Figure 1 – The main effects in Tribo-Fatigue: DE – direct effect; BE – back effect; Λσ\τ – effect of Λ-interactions (conventionally indicated by arrows) of damage caused by stresses (σ, τw) of different types (hexagon – Tribo-Fatigue logo)

Objects for study

Tribo-Fatigue system is called any mechanical system in which the process of friction in any of its manifestations takes place (during rolling, sliding, slipping, impact, erosion, etc.) and which simultaneously perceives and transmits voluntarily repeated variable (in particular cyclic) load.[5][6][8][9] As a rule, these are products of responsible purpose. Thus, in the wheel / rail system, the rail head is additionally subjected to repeated bending, therefore, the performance of this system is determined by the complex WFD – mechano-rolling fatigue.[5][6][11] In the crankshaft / connecting rod system shaft is simultaneously subjected to bending with torsion, therefore, its performance is determined by the complex WFD – mechano-sliding fatigue.[5][6][12] In a variety of shaft / hub joints, the shaft is additionally subjected to bending with rotation. And their performance is determined by the complex WFD – fretting-fatigue.[5][6][13] If we study the pipe / fluid (oil) system, the pipe is simultaneously loaded with alternating internal pressure. Therefore, its performance is determined by the complex WFD – mechano-corrosion (or corrosion-erosion) fatigue.[5][6][14][15] Similarly, radiation-mechanical fatigue is characteristic of the primary circuit pipes of the nuclear power plant.[16]

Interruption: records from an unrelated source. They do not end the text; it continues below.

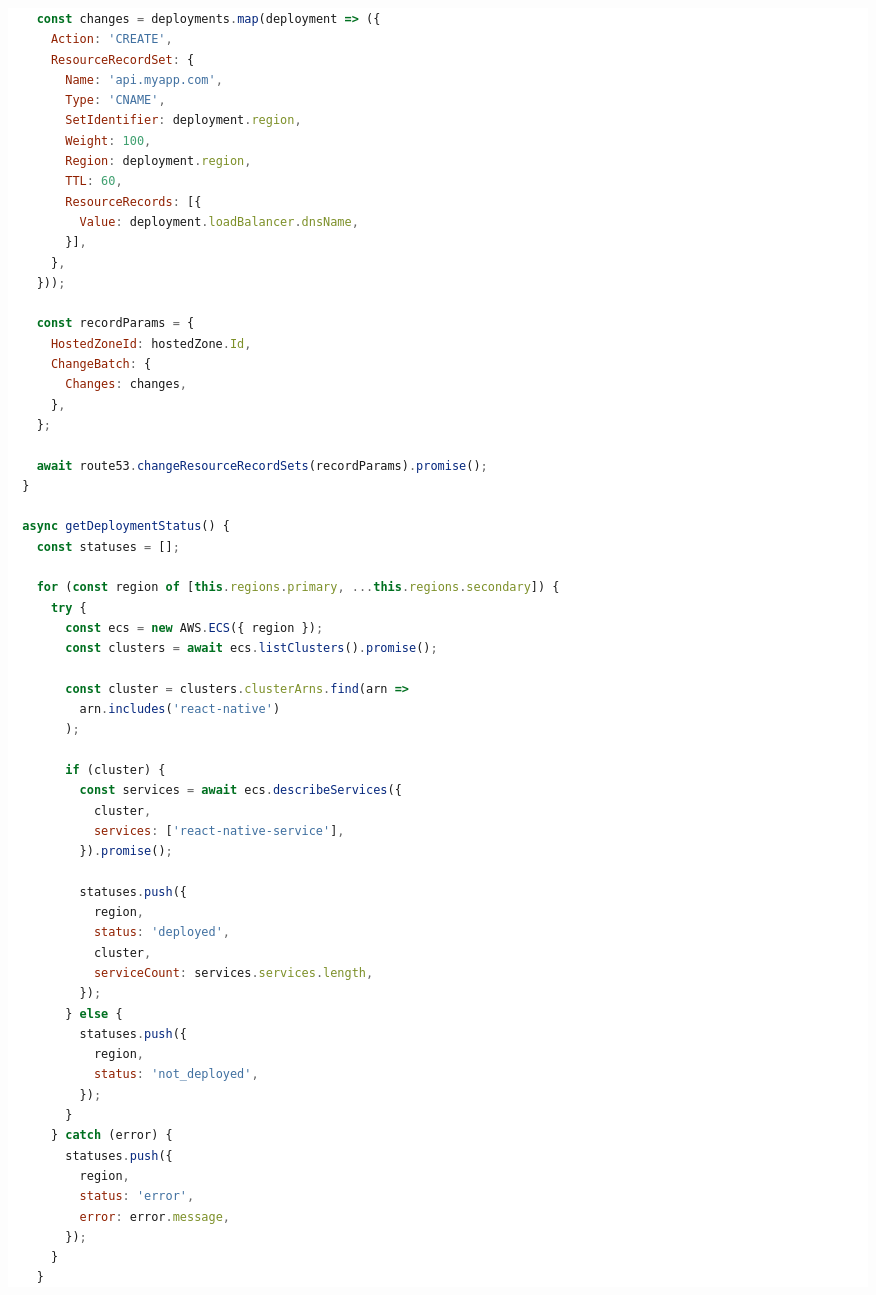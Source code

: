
 ```javascript
    const changes = deployments.map(deployment => ({
      Action: 'CREATE',
      ResourceRecordSet: {
        Name: 'api.myapp.com',
        Type: 'CNAME',
        SetIdentifier: deployment.region,
        Weight: 100,
        Region: deployment.region,
        TTL: 60,
        ResourceRecords: [{
          Value: deployment.loadBalancer.dnsName,
        }],
      },
    }));

    const recordParams = {
      HostedZoneId: hostedZone.Id,
      ChangeBatch: {
        Changes: changes,
      },
    };

    await route53.changeResourceRecordSets(recordParams).promise();
  }

  async getDeploymentStatus() {
    const statuses = [];

    for (const region of [this.regions.primary, ...this.regions.secondary]) {
      try {
        const ecs = new AWS.ECS({ region });
        const clusters = await ecs.listClusters().promise();

        const cluster = clusters.clusterArns.find(arn =>
          arn.includes('react-native')
        );

        if (cluster) {
          const services = await ecs.describeServices({
            cluster,
            services: ['react-native-service'],
          }).promise();

          statuses.push({
            region,
            status: 'deployed',
            cluster,
            serviceCount: services.services.length,
          });
        } else {
          statuses.push({
            region,
            status: 'not_deployed',
          });
        }
      } catch (error) {
        statuses.push({
          region,
          status: 'error',
          error: error.message,
        });
      }
    }
```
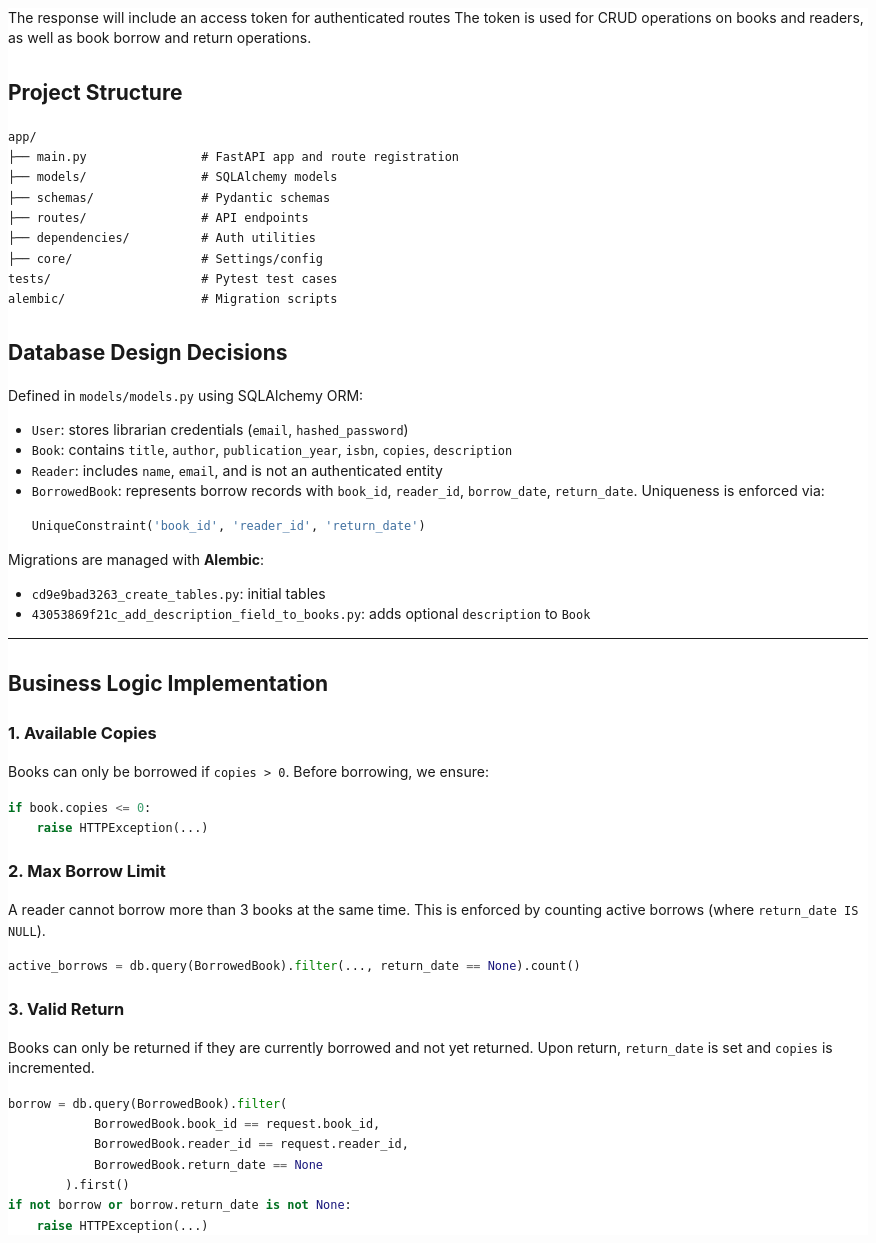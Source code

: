    The response will include an access token for authenticated routes The token is used for CRUD operations on books and readers, as well as book borrow and return operations.

## Project Structure

```
app/
├── main.py                # FastAPI app and route registration
├── models/                # SQLAlchemy models
├── schemas/               # Pydantic schemas
├── routes/                # API endpoints
├── dependencies/          # Auth utilities
├── core/                  # Settings/config
tests/                     # Pytest test cases
alembic/                   # Migration scripts
```

## Database Design Decisions

Defined in `models/models.py` using SQLAlchemy ORM:

- `User`: stores librarian credentials (`email`, `hashed_password`)
- `Book`: contains `title`, `author`, `publication_year`, `isbn`, `copies`, `description`
- `Reader`: includes `name`, `email`, and is not an authenticated entity
- `BorrowedBook`: represents borrow records with `book_id`, `reader_id`, `borrow_date`, `return_date`. Uniqueness is enforced via:
  ```python
  UniqueConstraint('book_id', 'reader_id', 'return_date')
  ```

Migrations are managed with **Alembic**:
- `cd9e9bad3263_create_tables.py`: initial tables
- `43053869f21c_add_description_field_to_books.py`: adds optional `description` to `Book`

---

## Business Logic Implementation

### 1. Available Copies
Books can only be borrowed if `copies > 0`. Before borrowing, we ensure:
```python
if book.copies <= 0:
    raise HTTPException(...)
```

### 2. Max Borrow Limit
A reader cannot borrow more than 3 books at the same time. This is enforced by counting active borrows (where `return_date IS NULL`).
```python
active_borrows = db.query(BorrowedBook).filter(..., return_date == None).count()
```

### 3. Valid Return
Books can only be returned if they are currently borrowed and not yet returned. Upon return, `return_date` is set and `copies` is incremented.
```python
borrow = db.query(BorrowedBook).filter(
            BorrowedBook.book_id == request.book_id,
            BorrowedBook.reader_id == request.reader_id,
            BorrowedBook.return_date == None
        ).first()
if not borrow or borrow.return_date is not None:
    raise HTTPException(...)
```
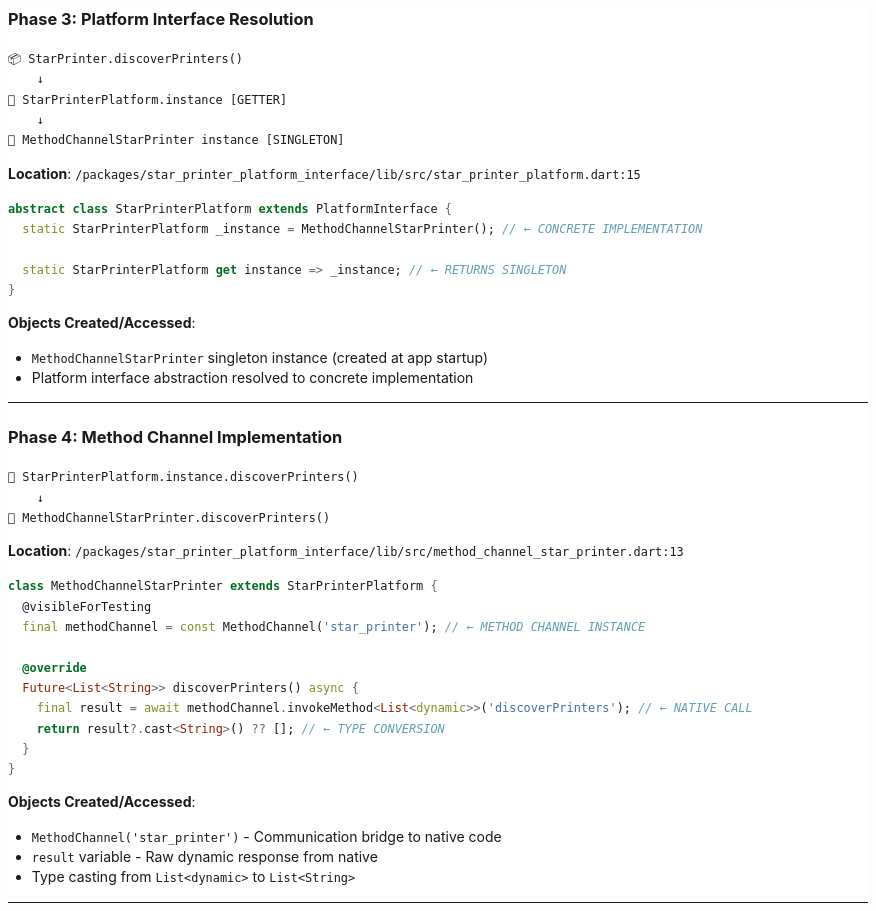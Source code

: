 ### Phase 3: Platform Interface Resolution
```
📦 StarPrinter.discoverPrinters()
    ↓
🔌 StarPrinterPlatform.instance [GETTER]
    ↓
🔌 MethodChannelStarPrinter instance [SINGLETON]
```

**Location**: `/packages/star_printer_platform_interface/lib/src/star_printer_platform.dart:15`
```dart
abstract class StarPrinterPlatform extends PlatformInterface {
  static StarPrinterPlatform _instance = MethodChannelStarPrinter(); // ← CONCRETE IMPLEMENTATION

  static StarPrinterPlatform get instance => _instance; // ← RETURNS SINGLETON
}
```

**Objects Created/Accessed**:
- `MethodChannelStarPrinter` singleton instance (created at app startup)
- Platform interface abstraction resolved to concrete implementation

---

### Phase 4: Method Channel Implementation
```
🔌 StarPrinterPlatform.instance.discoverPrinters()
    ↓
📡 MethodChannelStarPrinter.discoverPrinters()
```

**Location**: `/packages/star_printer_platform_interface/lib/src/method_channel_star_printer.dart:13`
```dart
class MethodChannelStarPrinter extends StarPrinterPlatform {
  @visibleForTesting
  final methodChannel = const MethodChannel('star_printer'); // ← METHOD CHANNEL INSTANCE

  @override
  Future<List<String>> discoverPrinters() async {
    final result = await methodChannel.invokeMethod<List<dynamic>>('discoverPrinters'); // ← NATIVE CALL
    return result?.cast<String>() ?? []; // ← TYPE CONVERSION
  }
}
```

**Objects Created/Accessed**:
- `MethodChannel('star_printer')` - Communication bridge to native code
- `result` variable - Raw dynamic response from native
- Type casting from `List<dynamic>` to `List<String>`

---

Thus, essentially, a tribo-fatigue system is any pair of friction, at least one of the elements of which is additionally and simultaneously loaded with a volume (non-contact) load. Virtually every modern machine (car, tank, airplane, machine tool, and many others) there is at least one tribo-fatigue system, which, as a rule, is heavily loaded, and it largely determines the operational reliability of the product. It follows that the great technical and economic significance for the modern technology of friction and wear problems (studied in Tribology, on the one hand, and problems of fatigue damage and destruction (studied in Mechanical fatigue, on the other hand, repeatedly increases when particular damaging phenomena (fatigue, friction and wear) are realized simultaneously and jointly in the form of complex WFD (studied in Tribo-Fatigue).[1]

Main content

Table 1 summarizes the main content of Tribo-Fatigue in comparison with Tribology and Mechanical fatigue, which are its sources. Figure 1 shows the three main effects established and studied in Tribo-Fatigue.[5][6][7][8][9][10] Direct effect[6][17][18][19]: the influence of processes and conditions of friction and wear on the change in the characteristics of fatigue resistance of the tribo-fatigue system and / or its elements. It was established experimentally that friction and wear can both dramatically reduce (by 3-7 times or more) and significantly (by 30–40%) increase[6][19] fatigue limit σ−1 of structural elements (Figure 2).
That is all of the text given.